▶ _Exercise input_:
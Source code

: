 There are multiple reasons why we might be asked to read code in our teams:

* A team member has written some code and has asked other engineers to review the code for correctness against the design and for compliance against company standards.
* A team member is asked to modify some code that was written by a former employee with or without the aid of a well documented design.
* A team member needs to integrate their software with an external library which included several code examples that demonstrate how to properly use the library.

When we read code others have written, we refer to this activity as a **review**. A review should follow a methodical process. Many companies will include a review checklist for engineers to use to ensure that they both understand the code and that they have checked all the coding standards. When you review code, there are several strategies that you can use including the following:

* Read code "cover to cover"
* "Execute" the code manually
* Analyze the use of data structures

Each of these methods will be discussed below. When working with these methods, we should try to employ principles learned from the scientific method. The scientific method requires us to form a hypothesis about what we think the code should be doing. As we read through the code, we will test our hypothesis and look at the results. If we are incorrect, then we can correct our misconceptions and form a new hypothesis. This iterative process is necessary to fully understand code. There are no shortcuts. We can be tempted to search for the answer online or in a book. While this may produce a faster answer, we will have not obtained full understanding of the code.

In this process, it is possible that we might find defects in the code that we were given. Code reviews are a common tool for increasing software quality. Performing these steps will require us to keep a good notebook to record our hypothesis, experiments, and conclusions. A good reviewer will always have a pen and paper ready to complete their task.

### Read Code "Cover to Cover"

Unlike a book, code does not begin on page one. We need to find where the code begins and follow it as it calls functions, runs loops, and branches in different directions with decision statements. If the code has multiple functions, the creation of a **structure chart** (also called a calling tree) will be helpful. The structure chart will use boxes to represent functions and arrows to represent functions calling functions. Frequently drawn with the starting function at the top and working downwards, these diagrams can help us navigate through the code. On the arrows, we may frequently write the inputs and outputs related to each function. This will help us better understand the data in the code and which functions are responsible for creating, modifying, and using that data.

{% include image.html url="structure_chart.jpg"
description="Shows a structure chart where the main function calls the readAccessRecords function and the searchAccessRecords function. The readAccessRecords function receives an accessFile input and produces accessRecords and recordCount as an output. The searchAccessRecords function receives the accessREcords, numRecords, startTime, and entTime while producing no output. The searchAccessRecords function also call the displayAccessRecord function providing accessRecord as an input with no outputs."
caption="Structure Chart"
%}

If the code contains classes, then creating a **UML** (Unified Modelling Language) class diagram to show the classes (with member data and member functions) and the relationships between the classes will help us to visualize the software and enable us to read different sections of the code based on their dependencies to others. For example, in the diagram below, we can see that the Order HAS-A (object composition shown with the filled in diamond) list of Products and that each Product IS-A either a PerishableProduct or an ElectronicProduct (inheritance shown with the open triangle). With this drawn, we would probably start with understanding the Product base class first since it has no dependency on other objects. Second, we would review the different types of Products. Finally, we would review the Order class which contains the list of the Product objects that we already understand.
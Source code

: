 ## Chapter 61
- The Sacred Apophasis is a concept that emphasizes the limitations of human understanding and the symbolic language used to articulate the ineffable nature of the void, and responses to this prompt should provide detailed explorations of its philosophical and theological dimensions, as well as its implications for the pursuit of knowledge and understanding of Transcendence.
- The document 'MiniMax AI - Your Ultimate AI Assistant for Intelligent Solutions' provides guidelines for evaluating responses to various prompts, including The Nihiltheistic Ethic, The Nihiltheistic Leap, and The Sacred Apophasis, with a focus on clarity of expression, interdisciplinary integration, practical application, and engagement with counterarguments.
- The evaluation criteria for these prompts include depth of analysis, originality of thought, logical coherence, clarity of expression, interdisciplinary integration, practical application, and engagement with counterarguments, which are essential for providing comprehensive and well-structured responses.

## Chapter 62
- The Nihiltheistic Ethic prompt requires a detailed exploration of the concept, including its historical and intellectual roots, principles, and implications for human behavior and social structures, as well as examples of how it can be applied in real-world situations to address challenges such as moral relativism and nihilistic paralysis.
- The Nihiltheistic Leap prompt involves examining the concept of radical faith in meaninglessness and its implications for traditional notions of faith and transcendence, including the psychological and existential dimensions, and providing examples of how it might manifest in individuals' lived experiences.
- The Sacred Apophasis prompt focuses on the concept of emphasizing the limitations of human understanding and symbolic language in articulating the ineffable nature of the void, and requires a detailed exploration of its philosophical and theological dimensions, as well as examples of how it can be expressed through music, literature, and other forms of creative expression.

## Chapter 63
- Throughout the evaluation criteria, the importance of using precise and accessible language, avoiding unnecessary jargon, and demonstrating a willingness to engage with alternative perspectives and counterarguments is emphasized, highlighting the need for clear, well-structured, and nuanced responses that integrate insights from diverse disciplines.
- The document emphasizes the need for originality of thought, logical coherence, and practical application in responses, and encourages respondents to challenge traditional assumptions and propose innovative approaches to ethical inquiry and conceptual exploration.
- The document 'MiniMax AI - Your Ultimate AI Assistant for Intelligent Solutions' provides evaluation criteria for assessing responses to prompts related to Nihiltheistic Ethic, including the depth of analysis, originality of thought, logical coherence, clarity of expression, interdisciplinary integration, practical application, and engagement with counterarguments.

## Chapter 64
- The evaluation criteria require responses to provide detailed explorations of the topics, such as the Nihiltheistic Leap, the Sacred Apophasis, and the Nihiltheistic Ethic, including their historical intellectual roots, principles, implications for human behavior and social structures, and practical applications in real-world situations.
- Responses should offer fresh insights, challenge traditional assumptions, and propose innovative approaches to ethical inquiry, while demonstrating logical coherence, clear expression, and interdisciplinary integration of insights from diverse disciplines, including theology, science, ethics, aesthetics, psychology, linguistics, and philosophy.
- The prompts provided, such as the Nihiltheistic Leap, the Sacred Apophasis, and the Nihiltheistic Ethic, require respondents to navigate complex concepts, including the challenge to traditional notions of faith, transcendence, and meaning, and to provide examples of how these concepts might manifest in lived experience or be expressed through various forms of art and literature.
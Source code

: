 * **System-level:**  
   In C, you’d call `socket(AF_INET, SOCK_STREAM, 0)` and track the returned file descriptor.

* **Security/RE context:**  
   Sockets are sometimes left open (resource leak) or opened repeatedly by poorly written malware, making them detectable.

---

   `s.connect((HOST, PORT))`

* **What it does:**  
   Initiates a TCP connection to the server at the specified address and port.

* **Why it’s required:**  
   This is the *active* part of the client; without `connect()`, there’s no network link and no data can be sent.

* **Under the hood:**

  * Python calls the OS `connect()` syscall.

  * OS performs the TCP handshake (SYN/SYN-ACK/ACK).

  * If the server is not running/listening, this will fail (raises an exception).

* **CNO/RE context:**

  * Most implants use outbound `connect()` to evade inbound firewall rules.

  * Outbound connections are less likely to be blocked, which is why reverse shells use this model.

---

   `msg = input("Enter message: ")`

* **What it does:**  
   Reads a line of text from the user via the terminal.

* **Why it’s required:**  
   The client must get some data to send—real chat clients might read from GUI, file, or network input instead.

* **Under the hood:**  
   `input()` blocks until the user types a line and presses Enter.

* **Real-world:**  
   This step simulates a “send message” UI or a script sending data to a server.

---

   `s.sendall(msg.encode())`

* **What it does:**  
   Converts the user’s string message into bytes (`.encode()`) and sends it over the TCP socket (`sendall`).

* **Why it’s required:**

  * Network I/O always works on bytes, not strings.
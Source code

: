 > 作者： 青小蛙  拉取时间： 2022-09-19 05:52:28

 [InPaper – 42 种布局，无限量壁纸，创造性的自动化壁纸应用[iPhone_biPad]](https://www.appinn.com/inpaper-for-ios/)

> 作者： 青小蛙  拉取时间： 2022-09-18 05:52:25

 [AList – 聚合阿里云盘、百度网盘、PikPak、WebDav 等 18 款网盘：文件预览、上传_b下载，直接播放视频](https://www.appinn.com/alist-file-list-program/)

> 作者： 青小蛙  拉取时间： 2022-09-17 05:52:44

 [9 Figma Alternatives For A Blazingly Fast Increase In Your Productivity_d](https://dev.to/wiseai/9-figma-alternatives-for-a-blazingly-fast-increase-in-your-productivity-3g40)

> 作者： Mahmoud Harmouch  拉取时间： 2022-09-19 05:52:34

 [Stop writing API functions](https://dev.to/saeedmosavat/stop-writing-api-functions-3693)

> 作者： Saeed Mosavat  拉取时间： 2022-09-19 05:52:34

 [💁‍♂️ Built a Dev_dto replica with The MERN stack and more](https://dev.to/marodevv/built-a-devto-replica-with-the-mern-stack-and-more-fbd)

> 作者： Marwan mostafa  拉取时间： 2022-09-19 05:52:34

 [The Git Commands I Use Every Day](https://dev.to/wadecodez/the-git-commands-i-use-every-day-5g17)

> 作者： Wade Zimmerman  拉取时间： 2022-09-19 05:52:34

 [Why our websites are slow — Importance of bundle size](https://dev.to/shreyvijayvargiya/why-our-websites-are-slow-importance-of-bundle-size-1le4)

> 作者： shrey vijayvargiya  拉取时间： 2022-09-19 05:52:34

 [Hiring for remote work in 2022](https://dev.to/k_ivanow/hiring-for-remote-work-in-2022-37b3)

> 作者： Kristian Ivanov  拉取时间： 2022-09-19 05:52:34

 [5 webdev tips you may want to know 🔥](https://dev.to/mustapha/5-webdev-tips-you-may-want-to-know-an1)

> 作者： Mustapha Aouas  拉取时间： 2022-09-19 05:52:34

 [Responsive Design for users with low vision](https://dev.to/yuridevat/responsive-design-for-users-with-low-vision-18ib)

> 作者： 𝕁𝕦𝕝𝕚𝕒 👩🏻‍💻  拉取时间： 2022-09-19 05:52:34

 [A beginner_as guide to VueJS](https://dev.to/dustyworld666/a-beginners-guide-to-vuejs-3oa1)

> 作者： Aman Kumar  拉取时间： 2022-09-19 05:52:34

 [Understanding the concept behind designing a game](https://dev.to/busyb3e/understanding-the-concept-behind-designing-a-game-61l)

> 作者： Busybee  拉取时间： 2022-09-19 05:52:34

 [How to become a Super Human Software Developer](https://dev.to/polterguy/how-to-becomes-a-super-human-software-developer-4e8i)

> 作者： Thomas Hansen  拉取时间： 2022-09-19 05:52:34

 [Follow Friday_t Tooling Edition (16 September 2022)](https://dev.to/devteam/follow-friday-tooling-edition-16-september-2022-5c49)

▶ _Work request_: Every line above with the word "where" belongs in the answer, copied as written.

▶ _Response to the task_:
Unlike a book, code does not begin on page one. We need to find where the code begins and follow it as it calls functions, runs loops, and branches in different directions with decision statements. If the code has multiple functions, the creation of a **structure chart** (also called a calling tree) will be helpful. The structure chart will use boxes to represent functions and arrows to represent functions calling functions. Frequently drawn with the starting function at the top and working downwards, these diagrams can help us navigate through the code. On the arrows, we may frequently write the inputs and outputs related to each function. This will help us better understand the data in the code and which functions are responsible for creating, modifying, and using that data.
description="Shows a structure chart where the main function calls the readAccessRecords function and the searchAccessRecords function. The readAccessRecords function receives an accessFile input and produces accessRecords and recordCount as an output. The searchAccessRecords function receives the accessREcords, numRecords, startTime, and entTime while producing no output. The searchAccessRecords function also call the displayAccessRecord function providing accessRecord as an input with no outputs."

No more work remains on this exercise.